Lembro-me da sensação vertiginosa de liberdade criativa que a série injetou na televisão em seu início e não consigo gostar do que vejo agora. Chris Carter ousou – ou ab-usou – da quebra de paradigmas na (re)construção dos personagens a tal ponto que eles viraram caricatura de si mesmos, presos a estereótipos que a prórpia série fazia questão de elipsar. Lembro-me da X-mania e na qualidade de antigo “excer” digo, de todo coração, que eu gostaria de acreditar. Mas não dá.

Fica a sensação de que os tempos são outros, a mesma que senti ao rever recentemente o primeiro episódio da série - mas agora, de origem diversa. Antes de assitir ao novo filme, no confronto “X” versus “Fringe”, destacava-se o primeiro - pelos diálogos espertos e bem construídos, pela tranqüilidade com que a edição dava tempo ao desenvolvimento dos personagens, pela profundidade com que abordava cada tema em particular. Mulder e Scully marcaram época porque personalizaram o confronto entre ceticismo e fé, em suas tentativas vãs de separar o que simplesmente não é crível daquilo que é real mas não tem explicação. Ao afirmar que “a verdade está lá fora”, a série deixava suspenso qualquer compromisso com esta mesma verdade, abrindo caminho para a difusão (pelo menos midiática) de conhecimentos outrora considerados periféricos, como extraterrestres, ovnis, monstros diversos e paranormalidades de toda sorte. Somente depois do advento dos X-Files tais temas passaram a ocupar não só o horário nobre da televisão aberta como também a programação de sóbrios canais científicos como NatGeo, THC e Discovery.

E que, não por acaso, voltam à tona em Fringe. Editada com a mão pesada característica da geração videoclipe, Fringe é rápida e certeira, porém recheada de clichês que, de toleráveis na década passada, quando os X Files surgiram, passaram a soar apelativos e indigentes hoje. Apesar da fragilidade do mote inicial, porém, a série começa a se firmar em sua mistura sui generis de ação e mistério. Contribui e muito para isso a excelente quadra de atores protagonistas, com os excelentes Joshua Jackson e Anna Torv (belíssima!) a ladear os fantásticos Lance Reddick (Broyles) e John Noble, sensacional na pele do louco Dr. Bishop.

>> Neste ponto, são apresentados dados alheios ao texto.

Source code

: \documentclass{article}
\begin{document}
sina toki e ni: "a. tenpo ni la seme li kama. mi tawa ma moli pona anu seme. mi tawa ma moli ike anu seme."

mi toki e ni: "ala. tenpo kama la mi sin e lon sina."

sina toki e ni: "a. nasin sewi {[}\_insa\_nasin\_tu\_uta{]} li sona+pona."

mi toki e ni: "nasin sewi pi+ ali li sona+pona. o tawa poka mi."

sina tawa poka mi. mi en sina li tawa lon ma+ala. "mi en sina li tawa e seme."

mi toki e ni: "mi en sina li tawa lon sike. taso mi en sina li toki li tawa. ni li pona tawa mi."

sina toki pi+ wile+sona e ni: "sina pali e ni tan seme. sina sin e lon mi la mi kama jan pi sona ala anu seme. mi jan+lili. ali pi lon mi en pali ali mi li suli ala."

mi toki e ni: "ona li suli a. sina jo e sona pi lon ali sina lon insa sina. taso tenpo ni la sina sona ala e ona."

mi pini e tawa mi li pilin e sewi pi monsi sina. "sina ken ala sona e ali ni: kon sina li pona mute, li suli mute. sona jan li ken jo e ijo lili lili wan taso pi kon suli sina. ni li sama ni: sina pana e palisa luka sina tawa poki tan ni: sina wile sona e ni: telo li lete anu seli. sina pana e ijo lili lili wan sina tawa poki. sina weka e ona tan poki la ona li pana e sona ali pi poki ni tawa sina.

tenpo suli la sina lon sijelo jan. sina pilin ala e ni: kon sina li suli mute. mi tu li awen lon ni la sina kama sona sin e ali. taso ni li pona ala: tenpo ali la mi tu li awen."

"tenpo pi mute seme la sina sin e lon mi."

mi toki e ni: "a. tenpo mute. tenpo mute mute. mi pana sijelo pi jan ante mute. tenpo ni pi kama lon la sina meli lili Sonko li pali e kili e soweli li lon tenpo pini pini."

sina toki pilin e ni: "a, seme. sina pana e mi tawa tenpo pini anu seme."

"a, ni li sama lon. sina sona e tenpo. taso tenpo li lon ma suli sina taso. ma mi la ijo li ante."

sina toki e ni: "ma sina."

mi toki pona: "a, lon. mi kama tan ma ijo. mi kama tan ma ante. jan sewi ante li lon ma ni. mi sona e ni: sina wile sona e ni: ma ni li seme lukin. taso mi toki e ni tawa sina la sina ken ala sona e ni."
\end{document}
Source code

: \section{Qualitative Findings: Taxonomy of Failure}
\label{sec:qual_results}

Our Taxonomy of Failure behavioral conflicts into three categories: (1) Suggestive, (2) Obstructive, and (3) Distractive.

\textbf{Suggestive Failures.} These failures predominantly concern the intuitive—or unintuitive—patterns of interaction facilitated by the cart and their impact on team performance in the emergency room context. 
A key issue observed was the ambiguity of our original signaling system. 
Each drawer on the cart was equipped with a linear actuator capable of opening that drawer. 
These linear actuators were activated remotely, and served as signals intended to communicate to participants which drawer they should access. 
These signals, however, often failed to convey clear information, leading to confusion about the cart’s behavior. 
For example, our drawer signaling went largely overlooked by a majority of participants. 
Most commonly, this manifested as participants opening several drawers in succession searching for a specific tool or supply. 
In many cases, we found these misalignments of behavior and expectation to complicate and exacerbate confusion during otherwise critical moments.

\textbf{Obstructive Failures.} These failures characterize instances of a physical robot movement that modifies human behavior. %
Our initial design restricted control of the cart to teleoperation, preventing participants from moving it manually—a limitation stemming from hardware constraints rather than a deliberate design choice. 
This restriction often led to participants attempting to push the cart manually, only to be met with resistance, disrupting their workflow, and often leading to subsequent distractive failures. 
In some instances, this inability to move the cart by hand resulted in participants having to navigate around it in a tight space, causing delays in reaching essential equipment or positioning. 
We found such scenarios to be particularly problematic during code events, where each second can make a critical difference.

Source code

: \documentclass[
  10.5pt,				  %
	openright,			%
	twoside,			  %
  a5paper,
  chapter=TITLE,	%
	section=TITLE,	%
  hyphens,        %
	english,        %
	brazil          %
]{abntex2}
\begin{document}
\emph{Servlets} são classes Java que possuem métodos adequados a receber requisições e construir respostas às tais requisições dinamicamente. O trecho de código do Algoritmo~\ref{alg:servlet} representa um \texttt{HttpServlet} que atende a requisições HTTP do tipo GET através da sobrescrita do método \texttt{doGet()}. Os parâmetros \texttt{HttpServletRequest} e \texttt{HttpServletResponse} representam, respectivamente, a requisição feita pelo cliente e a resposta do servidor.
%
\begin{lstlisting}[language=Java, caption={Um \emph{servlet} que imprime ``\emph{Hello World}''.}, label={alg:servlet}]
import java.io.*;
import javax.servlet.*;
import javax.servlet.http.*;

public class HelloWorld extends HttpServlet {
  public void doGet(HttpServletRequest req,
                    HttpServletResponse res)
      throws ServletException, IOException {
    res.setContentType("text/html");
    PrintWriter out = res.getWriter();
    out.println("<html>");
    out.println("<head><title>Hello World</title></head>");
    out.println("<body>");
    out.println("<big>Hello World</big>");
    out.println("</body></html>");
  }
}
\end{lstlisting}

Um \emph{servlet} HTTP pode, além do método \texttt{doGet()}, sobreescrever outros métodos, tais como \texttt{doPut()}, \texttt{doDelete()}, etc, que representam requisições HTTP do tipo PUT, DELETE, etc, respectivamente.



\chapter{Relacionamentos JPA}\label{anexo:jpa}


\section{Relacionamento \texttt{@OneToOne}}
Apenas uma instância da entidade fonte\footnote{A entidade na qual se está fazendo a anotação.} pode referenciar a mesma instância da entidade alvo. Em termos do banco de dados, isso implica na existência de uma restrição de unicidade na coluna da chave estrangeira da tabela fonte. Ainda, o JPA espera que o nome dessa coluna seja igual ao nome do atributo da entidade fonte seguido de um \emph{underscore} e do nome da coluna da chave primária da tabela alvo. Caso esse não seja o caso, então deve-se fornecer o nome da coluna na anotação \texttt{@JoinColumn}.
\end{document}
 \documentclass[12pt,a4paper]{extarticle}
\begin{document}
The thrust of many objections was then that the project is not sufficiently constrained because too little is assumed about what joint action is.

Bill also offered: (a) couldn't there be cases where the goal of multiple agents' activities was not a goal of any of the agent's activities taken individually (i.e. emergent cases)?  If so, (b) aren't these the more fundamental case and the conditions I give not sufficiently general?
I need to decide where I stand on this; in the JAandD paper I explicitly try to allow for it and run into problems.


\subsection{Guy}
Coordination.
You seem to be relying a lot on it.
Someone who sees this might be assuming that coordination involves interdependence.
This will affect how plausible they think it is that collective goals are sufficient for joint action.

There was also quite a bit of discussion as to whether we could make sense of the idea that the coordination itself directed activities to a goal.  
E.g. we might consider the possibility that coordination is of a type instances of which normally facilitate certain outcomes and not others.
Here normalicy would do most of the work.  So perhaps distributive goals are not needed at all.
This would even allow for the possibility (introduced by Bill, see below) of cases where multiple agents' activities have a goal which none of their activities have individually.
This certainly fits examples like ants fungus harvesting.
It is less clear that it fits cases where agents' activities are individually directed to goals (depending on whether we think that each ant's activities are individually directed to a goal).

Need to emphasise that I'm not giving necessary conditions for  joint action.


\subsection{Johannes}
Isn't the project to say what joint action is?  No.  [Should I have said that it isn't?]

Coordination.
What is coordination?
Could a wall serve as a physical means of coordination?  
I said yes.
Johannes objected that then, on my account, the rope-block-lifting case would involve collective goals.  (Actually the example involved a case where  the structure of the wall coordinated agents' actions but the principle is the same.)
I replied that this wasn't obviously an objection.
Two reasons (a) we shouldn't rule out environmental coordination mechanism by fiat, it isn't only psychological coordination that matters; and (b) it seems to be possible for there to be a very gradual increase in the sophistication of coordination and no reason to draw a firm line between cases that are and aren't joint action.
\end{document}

Algo que se dá também no novo Arquivo X, onde Mulder e Scully são defendidos com galhardia pelos já veteranos David Duchovny e Gillian Anderson. Se suas rugas emprestam credibilidade aos personagens, o mesmo não se pode dizer da história, que envelheceu mal e mais parece uma daquelas (terríveis!) continuações caça-níquel que os estúdios vendem para outro roteirista ou diretor por puro desinteresse do autor original. Apesar de escrita pelo próprio Chris Carter. Mas que venha o próximo, desta feita com orçamento milionário, espaçonaves alienígenas e muita confusão. A melhor série de TV dos anos 90 não pode acabar assim.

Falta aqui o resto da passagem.